[What you have to do]: Among the entries below, only the lines from the one with "The final event" through the one with "2. tenant Type 은 기본으로 두고, 조직 이름과 도메인명, 지역 선택" are to be retyped, exactly and without pictures.

BEGIN Supplied entries

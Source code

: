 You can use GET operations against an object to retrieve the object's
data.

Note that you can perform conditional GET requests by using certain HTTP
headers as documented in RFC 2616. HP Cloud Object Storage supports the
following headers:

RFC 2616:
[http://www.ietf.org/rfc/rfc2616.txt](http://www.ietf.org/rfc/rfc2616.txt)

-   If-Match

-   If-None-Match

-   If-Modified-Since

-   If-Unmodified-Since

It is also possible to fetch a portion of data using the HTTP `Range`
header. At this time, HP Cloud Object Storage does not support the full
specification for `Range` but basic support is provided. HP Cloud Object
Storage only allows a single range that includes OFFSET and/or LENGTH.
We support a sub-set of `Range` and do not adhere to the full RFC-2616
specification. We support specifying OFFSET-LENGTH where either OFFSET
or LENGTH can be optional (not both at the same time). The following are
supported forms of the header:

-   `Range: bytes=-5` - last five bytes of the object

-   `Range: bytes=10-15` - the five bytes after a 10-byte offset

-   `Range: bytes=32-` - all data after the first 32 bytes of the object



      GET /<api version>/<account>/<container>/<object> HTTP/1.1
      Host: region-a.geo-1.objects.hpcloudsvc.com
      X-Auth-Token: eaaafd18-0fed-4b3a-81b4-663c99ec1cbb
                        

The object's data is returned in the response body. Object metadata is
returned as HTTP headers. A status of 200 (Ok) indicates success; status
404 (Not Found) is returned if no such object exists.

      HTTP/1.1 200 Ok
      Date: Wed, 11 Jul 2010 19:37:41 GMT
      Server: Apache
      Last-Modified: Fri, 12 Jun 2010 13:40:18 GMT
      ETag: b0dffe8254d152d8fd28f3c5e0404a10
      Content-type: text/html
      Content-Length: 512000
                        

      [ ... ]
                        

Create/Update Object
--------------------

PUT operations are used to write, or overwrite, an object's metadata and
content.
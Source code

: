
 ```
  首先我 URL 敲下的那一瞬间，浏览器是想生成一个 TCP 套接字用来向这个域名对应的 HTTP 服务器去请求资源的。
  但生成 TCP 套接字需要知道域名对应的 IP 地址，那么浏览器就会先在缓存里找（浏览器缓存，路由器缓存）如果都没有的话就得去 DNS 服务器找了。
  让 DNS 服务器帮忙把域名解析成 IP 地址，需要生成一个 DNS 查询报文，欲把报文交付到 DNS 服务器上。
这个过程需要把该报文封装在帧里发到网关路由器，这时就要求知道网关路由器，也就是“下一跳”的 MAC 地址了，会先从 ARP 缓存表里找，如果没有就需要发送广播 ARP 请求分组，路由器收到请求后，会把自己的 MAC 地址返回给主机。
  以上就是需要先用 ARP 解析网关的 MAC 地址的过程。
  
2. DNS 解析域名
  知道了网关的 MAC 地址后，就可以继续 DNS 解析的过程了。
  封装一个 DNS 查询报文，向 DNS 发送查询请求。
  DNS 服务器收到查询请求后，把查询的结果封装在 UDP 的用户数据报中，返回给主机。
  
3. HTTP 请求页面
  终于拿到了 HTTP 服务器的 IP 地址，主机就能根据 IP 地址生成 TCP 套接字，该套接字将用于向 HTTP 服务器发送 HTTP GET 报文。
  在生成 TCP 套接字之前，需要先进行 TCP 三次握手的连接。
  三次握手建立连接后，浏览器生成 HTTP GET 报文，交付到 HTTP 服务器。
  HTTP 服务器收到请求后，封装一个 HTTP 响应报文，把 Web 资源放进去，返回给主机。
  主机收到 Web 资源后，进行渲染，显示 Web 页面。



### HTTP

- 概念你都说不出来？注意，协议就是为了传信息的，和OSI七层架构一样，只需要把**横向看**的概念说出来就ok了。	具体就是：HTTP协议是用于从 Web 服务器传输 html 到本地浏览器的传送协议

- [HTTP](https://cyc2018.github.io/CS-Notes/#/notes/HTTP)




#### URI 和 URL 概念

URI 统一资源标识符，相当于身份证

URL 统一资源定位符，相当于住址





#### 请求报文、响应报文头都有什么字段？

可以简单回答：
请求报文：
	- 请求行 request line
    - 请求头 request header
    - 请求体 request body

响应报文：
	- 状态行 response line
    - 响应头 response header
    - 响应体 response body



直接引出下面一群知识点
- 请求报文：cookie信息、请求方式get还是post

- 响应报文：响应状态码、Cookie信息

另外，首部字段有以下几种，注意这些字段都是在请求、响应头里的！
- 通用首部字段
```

END Supplied entries
BEGIN Supplied entries

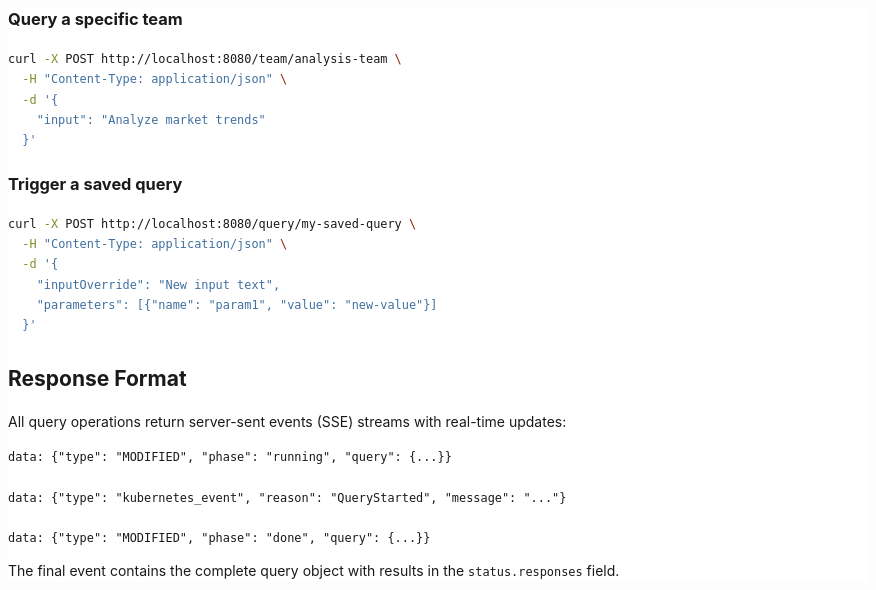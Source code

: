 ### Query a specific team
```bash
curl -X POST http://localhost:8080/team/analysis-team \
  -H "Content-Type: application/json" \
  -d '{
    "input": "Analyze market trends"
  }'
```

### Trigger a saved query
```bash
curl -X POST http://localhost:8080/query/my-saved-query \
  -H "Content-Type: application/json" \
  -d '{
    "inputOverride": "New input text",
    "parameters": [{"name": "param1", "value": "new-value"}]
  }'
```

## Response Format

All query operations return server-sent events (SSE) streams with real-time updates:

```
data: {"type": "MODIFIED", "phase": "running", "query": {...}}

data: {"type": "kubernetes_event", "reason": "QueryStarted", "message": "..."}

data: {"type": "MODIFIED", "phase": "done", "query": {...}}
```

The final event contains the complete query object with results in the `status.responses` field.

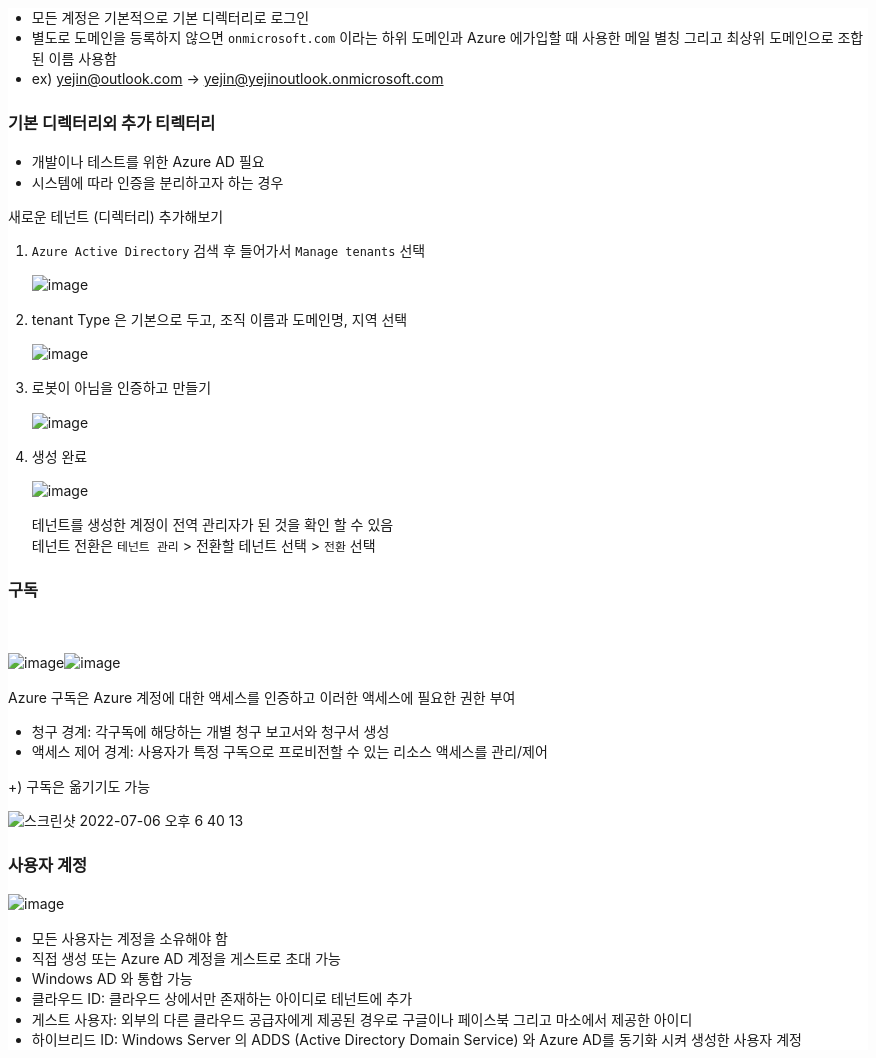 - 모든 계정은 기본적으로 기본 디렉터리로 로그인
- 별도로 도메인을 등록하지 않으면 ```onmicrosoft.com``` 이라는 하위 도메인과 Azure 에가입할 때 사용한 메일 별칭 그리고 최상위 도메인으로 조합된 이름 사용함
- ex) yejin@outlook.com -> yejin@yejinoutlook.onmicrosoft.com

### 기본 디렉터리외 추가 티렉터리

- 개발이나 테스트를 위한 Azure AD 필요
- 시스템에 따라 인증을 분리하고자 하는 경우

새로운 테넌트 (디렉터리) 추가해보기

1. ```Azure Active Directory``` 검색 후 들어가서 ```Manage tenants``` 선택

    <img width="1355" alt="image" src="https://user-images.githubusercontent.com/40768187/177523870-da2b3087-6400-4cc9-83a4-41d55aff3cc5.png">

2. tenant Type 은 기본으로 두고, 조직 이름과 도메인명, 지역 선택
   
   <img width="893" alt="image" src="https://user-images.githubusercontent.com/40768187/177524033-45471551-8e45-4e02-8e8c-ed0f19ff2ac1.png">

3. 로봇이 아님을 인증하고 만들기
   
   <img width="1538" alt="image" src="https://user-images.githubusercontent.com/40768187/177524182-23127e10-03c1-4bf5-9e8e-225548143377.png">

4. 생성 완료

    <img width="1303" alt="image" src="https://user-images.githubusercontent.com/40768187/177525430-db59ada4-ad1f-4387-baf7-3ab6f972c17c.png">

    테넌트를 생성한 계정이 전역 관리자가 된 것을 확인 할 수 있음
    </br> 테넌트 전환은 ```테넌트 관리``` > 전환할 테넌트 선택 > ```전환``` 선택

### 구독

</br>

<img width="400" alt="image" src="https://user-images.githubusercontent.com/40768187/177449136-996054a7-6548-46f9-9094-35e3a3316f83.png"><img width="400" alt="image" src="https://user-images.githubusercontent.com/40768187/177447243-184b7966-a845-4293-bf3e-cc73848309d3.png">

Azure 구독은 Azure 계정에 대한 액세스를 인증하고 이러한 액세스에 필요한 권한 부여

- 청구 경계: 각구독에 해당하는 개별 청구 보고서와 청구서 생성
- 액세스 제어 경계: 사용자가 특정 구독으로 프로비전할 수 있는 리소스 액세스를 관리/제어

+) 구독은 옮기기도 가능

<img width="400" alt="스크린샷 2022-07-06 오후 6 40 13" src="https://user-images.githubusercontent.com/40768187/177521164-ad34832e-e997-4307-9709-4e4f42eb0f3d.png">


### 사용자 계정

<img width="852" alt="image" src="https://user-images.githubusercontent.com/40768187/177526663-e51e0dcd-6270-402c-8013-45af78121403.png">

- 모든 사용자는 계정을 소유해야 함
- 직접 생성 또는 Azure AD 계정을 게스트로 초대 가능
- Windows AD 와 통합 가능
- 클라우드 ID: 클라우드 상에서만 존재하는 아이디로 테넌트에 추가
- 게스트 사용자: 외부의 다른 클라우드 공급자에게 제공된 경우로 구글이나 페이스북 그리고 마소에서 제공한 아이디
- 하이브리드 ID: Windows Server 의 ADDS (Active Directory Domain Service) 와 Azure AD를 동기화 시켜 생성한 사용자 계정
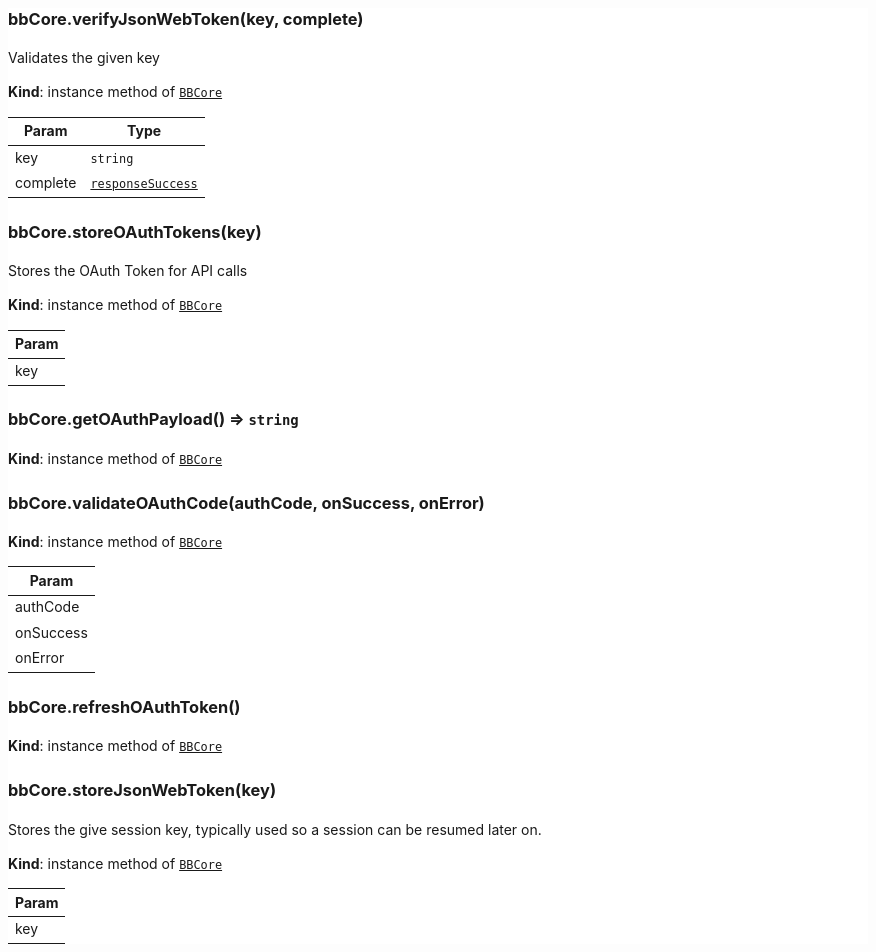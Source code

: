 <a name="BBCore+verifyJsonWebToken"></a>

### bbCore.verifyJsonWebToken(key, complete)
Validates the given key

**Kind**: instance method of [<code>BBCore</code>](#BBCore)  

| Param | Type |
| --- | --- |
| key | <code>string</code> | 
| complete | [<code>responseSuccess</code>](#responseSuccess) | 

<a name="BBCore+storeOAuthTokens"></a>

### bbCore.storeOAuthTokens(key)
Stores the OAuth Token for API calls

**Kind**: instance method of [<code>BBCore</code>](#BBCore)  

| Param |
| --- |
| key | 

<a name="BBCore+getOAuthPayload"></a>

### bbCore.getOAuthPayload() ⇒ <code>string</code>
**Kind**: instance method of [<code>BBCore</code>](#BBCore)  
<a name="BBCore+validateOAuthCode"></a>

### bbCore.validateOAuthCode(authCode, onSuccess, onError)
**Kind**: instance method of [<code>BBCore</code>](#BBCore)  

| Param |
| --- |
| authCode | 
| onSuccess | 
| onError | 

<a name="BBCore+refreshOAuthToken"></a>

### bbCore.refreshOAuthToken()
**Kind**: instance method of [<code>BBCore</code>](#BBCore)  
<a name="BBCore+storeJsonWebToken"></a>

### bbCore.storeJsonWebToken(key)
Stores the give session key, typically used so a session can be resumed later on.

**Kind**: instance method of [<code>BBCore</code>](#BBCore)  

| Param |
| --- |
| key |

END Supplied entries

[Response below]:
The final event contains the complete query object with results in the `status.responses` field.

 - 모든 계정은 기본적으로 기본 디렉터리로 로그인
- 별도로 도메인을 등록하지 않으면 ```onmicrosoft.com``` 이라는 하위 도메인과 Azure 에가입할 때 사용한 메일 별칭 그리고 최상위 도메인으로 조합된 이름 사용함
- ex) yejin@outlook.com -> yejin@yejinoutlook.onmicrosoft.com

### 기본 디렉터리외 추가 티렉터리

- 개발이나 테스트를 위한 Azure AD 필요
- 시스템에 따라 인증을 분리하고자 하는 경우

새로운 테넌트 (디렉터리) 추가해보기

1. ```Azure Active Directory``` 검색 후 들어가서 ```Manage tenants``` 선택

    <img width="1355" alt="image" src="https://user-images.githubusercontent.com/40768187/177523870-da2b3087-6400-4cc9-83a4-41d55aff3cc5.png">

2. tenant Type 은 기본으로 두고, 조직 이름과 도메인명, 지역 선택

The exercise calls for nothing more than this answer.